ARTISTIC ETHNOGRAPHY

My analysis so far has attempted to identify some of the complexities (historical and disciplinary) of Kandinsky's ethnographic writing. From this, I have shown that Kandinsky's ethnographic work cannot be fitted into a single theoretical paradigm. The scientific framework for his ethnographic research comprised questionnaire-type guidelines for interrogating an unfamiliar research object and thus collecting relevant cultural data. I now want to develop my suggestion that this framework suppressed many aspects of his fieldwork experience; these 'suppressions', I will argue, were given expression in his semifictional 'Reminiscences', published in 1913. Here, instead of following a written questionnaire in order to hunt out remnants of indigenous religious concepts, he focused on things that he saw, specifically material culture, art and architecture. As recent scholars have recognized, the study of art and aesthetics continues to be marginalized within cultural anthropology, and this was even more the case at the turn of the century.65 I will attempt to understand Kandinsky's move from an ethnographic study of religious conceptions to an aesthetic appreciation of traditional artistic cultures within this disciplinary context. Hence the following section concentrates on the visualist quality of his ethnographic remembrances, whereby Kandinsky foregrounded the aesthetic/sensory aspects of his field work and, in particular, focused on his experience of colour. At the same time, I consider how, in the process of rewriting his ethnographic experiences within 'Reminiscences', Kandinsky abandoned his earlier aspirations for scientific objectivity. He represented his ethnographic work instead as a first-person narrative of subjective enlightenment, one embedded within a series of revelatory artistic experiences: 'Reminiscences', in other words, emphasizes the reflexive, experiential dimension of his ethnographic work.
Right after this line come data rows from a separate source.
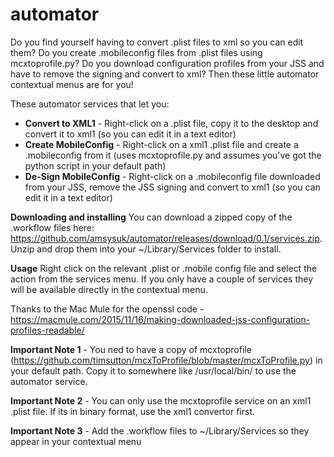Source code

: # automator

Do you find yourself having to convert .plist files to xml so you can edit them?  Do you create .mobileconfig files from .plist files using mcxtoprofile.py?  Do you download configuration profiles from your JSS and have to remove the signing and convert to xml?  Then these little automator contextual menus are for you!

These automator services that let you:

- **Convert to XML1** - Right-click on a .plist file, copy it to the desktop and convert it to xml1 (so you can edit it in a text editor)
- **Create MobileConfig** - Right-click on a xml1 .plist file and create a .mobileconfig from it (uses mcxtoprofile.py and assumes you've got the python script in your default path)
- **De-Sign MobileConfig** - Right-click on a .mobileconfig file downloaded from your JSS, remove the JSS signing and convert to xml1 (so you can edit it in a text editor)

**Downloading and installing**
You can download a zipped copy of the .workflow files here: https://github.com/amsysuk/automator/releases/download/0.1/services.zip.  Unzip and drop them into your ~/Library/Services folder to install.

**Usage**
Right click on the relevant .plist or .mobile config file and select the action from the services menu.  If you only have a couple of services they will be available directly in the contextual menu.

Thanks to the Mac Mule for the openssl code - https://macmule.com/2015/11/16/making-downloaded-jss-configuration-profiles-readable/

**Important Note 1** - You ned to have a copy of mcxtoprofile (https://github.com/timsutton/mcxToProfile/blob/master/mcxToProfile.py) in your default path.  Copy it to somewhere like /usr/local/bin/ to use the automator service.

**Important Note 2** - You can only use the mcxtoprofile service on an xml1 .plist file.  If its in binary format, use the xml1 convertor first.

**Important Note 3** - Add the .workflow files to ~/Library/Services so they appear in your contextual menu
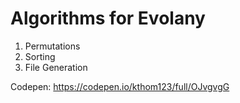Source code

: # Algorithms for Evolany

1. Permutations
2. Sorting
3. File Generation


Codepen:
https://codepen.io/kthom123/full/OJvgvgG
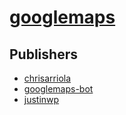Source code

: # [googlemaps](https://pypi.org/project/googlemaps)



## Publishers
- [chrisarriola](https://pypi.org/user/chrisarriola)
- [googlemaps-bot](https://pypi.org/user/googlemaps-bot)
- [justinwp](https://pypi.org/user/justinwp)

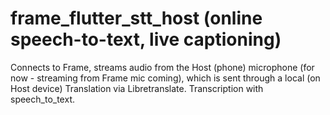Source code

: # frame_flutter_stt_host (online speech-to-text, live captioning)

Connects to Frame, streams audio from the Host (phone) microphone (for now - streaming from Frame mic coming), which is sent through a local (on Host device)
Translation via Libretranslate. Transcription with speech_to_text.

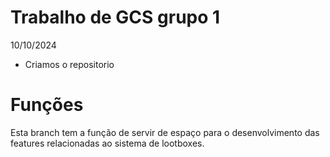# Trabalho de GCS grupo 1

 10/10/2024 
 * Criamos o repositorio
    
# Funções 
Esta branch tem a função de servir de espaço para o desenvolvimento das features relacionadas ao sistema de lootboxes.
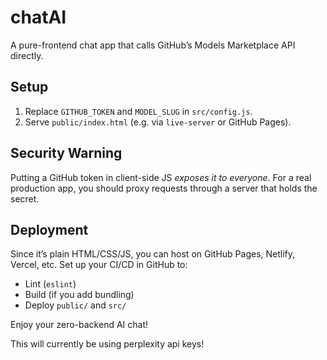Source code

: # chatAI

A pure-frontend chat app that calls GitHub’s Models Marketplace API directly.

## Setup

1. Replace `GITHUB_TOKEN` and `MODEL_SLUG` in `src/config.js`.
2. Serve `public/index.html` (e.g. via `live-server` or GitHub Pages).

## Security Warning

Putting a GitHub token in client-side JS _exposes it to everyone_. For a real production app, you should proxy requests through a server that holds the secret.

## Deployment

Since it’s plain HTML/CSS/JS, you can host on GitHub Pages, Netlify, Vercel, etc. Set up your CI/CD in GitHub to:

- Lint (`eslint`)
- Build (if you add bundling)
- Deploy `public/` and `src/`

Enjoy your zero-backend AI chat!

This will currently be using perplexity api keys!

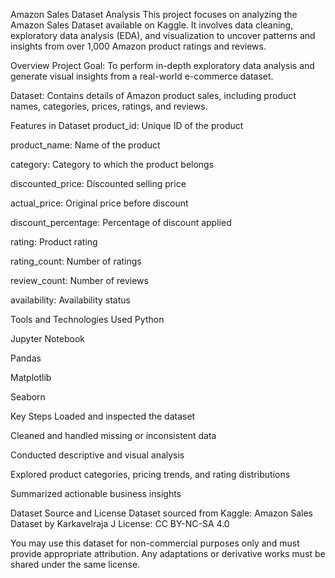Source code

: Amazon Sales Dataset Analysis
This project focuses on analyzing the Amazon Sales Dataset available on Kaggle. It involves data cleaning, exploratory data analysis (EDA), and visualization to uncover patterns and insights from over 1,000 Amazon product ratings and reviews.

Overview
Project Goal: To perform in-depth exploratory data analysis and generate visual insights from a real-world e-commerce dataset.

Dataset: Contains details of Amazon product sales, including product names, categories, prices, ratings, and reviews.

Features in Dataset
product_id: Unique ID of the product

product_name: Name of the product

category: Category to which the product belongs

discounted_price: Discounted selling price

actual_price: Original price before discount

discount_percentage: Percentage of discount applied

rating: Product rating

rating_count: Number of ratings

review_count: Number of reviews

availability: Availability status

Tools and Technologies Used
Python

Jupyter Notebook

Pandas

Matplotlib

Seaborn

Key Steps
Loaded and inspected the dataset

Cleaned and handled missing or inconsistent data

Conducted descriptive and visual analysis

Explored product categories, pricing trends, and rating distributions

Summarized actionable business insights

Dataset Source and License
Dataset sourced from Kaggle:
Amazon Sales Dataset by Karkavelraja J
License: CC BY-NC-SA 4.0

You may use this dataset for non-commercial purposes only and must provide appropriate attribution. Any adaptations or derivative works must be shared under the same license.
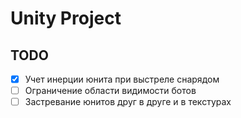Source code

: # Unity Project

## TODO
- [X] Учет инерции юнита при выстреле снарядом
- [ ] Ограничение области видимости ботов
- [ ] Застревание юнитов друг в друге и в текстурах
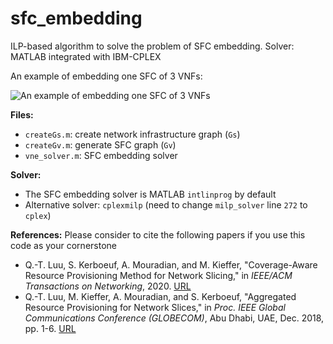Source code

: # sfc_embedding

ILP-based algorithm to solve the problem of SFC embedding. Solver: MATLAB integrated with IBM-CPLEX

An example of embedding one SFC of 3 VNFs:

![An example of embedding one SFC of 3 VNFs](https://github.com/luuquangtrung/sfc_embedding/blob/main/example.jpg)


**Files:**
* `createGs.m`: create network infrastructure graph (`Gs`)
* `createGv.m`: generate SFC graph (`Gv`)
* `vne_solver.m`: SFC embedding solver

**Solver:**
* The SFC embedding solver is MATLAB `intlinprog` by default
* Alternative solver: `cplexmilp` (need to change `milp_solver` line `272` to `cplex`)

**References:**
Please consider to cite the following papers if you use this code as your cornerstone
* Q.-T. Luu, S. Kerboeuf, A. Mouradian, and M. Kieffer, "Coverage-Aware Resource Provisioning Method for Network Slicing," in *IEEE/ACM Transactions on Networking*, 2020. [URL]()
* Q.-T. Luu, M. Kieffer, A. Mouradian, and S. Kerboeuf, "Aggregated Resource Provisioning for Network Slices," in *Proc. IEEE Global Communications Conference (GLOBECOM)*, Abu Dhabi, UAE, Dec. 2018, pp. 1-6. [URL](https://ieeexplore.ieee.org/abstract/document/8648039)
The ethnographic references in 'Reminiscences' are woven into the fabric of an essay which, like most of Kandinsky's contemporary writings, aimed to elucidate his sense of the autonomous power of art. I will consider Kandinsky's ethnographic memories, therefore, in so far as they epitomize his notion of a universal 'language of colour'.66 The culminating passage in his account of his trip to the province of Vologda, 'where .. . I was sent by the Imperial Society for Science, Anthropology and Ethnography', is characteristically ecstatic:

I shall never forget the great wooden houses. . . . In these magical houses I experienced something I have never encountered again since. They taught me to move within the picture, to live in the picture. I still remember how I entered the living room for the first time and stood rooted to the spot before this unexpected scene. The table, the benches, the great stove (indispensable in Russian farmhouses), the cupboards, and every other object were covered with brightly coloured, elaborate ornaments. Folk pictures on the walls; a symbolic representation of a hero, a battle, a painted folk song. The 'red' corner (red is the same as beautiful in old Russian) thickly, completely covered with painted and printed pictures of the saints, burning in front of it the red flame of a small pendant lamp . . . existing in and for itself. When I finally entered the room, I felt surrounded on all sides by painting, into which I had thus penetrated.67

I want to consider this account of his experience of 'folk' art, and specifically his reference to the 'red' icon-corner, in comparison with the work of the Russian Byzantist and historian N. P. Kondakov. This passage from 'Reminiscences' can be matched almost point for point with Kondakov's discussion of the same icon-corner in traditional Russian houses, in his widely admired study of the Russian icon.68 Both Kandinsky and Kondakov stressed how the icon-corner was completely covered with painted and printed pictures of the saints, and both drew out the semantic dimensions of the Russian term for this icon oratory ('fair corner'), noting that the etymological root kras signified both 'beauty' and the colour red.69 We know from references in On the Spiritual in Art (1911) that Kandinsky read Kondakov's publications with considerable enthusiasm.70 This enthusiasm is significant precisely because Kondakov approached art 'scientifically', as a form of cultural anthropology. In other words, Kondakov's work was exceptional for its time. My reconstruction of Kandinsky's interest in Kondakov's work begins, therefore, with this 1911 reference, and my overarching aim is to demonstrate the extent to which Kandinsky's art-theoretical formulations were intimately bound up with the concerns of his earlier ethnographic studies.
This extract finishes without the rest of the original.